● **MATERIAL TO PROCESS**:
::::
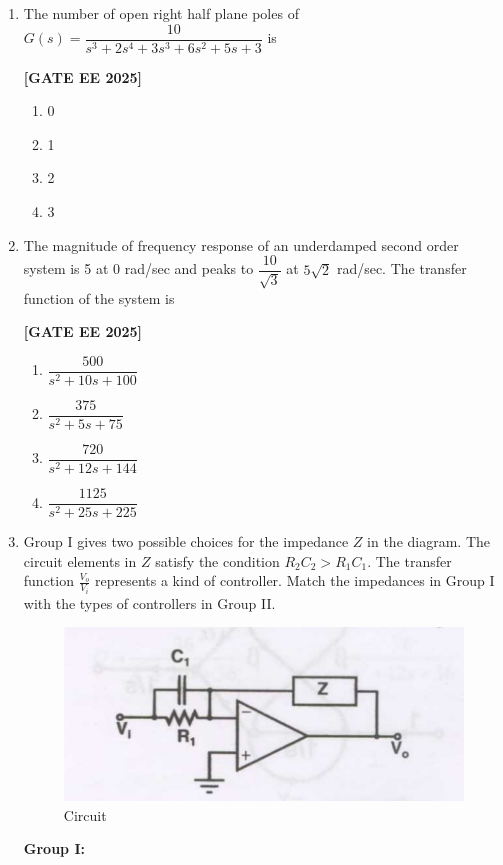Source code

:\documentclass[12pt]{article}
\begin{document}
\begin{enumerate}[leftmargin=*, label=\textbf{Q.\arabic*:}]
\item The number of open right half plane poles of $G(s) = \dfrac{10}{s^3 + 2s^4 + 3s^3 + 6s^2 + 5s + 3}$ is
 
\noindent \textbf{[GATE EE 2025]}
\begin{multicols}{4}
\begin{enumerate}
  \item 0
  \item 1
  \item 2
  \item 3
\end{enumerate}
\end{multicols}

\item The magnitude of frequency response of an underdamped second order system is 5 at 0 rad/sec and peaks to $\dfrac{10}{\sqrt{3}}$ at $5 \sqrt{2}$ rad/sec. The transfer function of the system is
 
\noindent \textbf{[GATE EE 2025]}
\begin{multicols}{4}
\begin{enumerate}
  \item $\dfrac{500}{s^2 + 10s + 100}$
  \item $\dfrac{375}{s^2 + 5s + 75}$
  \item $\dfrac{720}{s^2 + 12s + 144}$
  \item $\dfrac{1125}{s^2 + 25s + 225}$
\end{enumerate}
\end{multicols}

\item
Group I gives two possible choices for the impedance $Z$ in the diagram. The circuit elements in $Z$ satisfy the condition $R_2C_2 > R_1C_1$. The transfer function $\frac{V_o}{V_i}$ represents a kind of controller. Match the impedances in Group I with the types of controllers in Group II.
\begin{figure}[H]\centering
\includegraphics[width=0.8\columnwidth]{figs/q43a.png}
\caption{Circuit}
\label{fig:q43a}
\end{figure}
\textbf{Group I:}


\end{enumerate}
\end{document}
::::
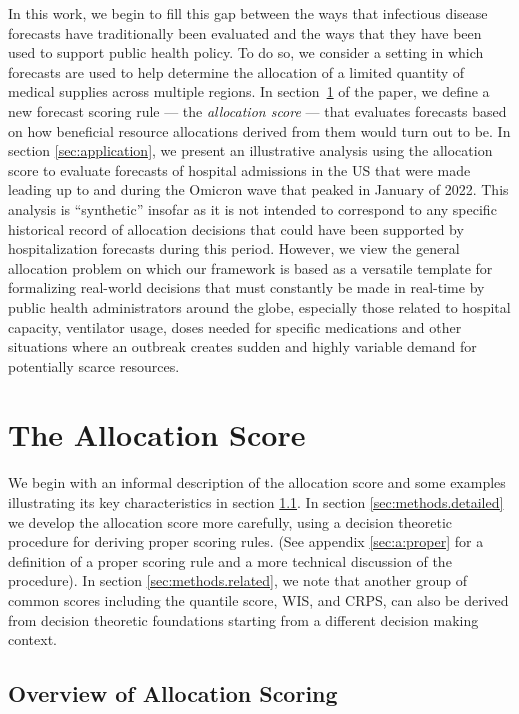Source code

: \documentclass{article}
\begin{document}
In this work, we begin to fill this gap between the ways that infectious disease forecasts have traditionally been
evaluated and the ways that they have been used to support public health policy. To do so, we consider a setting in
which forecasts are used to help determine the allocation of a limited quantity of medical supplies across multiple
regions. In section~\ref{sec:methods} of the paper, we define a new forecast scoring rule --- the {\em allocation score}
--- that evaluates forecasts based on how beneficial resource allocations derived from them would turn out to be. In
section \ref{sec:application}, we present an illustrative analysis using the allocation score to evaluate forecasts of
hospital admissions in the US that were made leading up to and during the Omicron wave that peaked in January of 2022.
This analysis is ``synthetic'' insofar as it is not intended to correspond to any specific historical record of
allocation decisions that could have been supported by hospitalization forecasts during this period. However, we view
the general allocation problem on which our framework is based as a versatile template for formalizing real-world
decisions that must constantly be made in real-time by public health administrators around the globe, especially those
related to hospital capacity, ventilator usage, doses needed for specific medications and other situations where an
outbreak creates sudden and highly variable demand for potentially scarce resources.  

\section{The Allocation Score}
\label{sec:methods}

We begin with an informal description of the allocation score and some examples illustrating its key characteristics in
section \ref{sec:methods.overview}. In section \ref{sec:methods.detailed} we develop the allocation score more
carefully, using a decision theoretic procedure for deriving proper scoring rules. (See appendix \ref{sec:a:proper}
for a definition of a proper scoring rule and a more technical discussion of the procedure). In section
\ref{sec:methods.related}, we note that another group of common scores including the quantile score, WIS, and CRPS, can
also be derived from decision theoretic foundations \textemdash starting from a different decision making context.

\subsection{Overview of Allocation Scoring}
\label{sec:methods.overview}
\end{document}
::::
● **ACTIVITY**: Among the entries, how many lines include the word "using"? Answer with only the number.

● **RESULT OF THE EXERCISE**: 2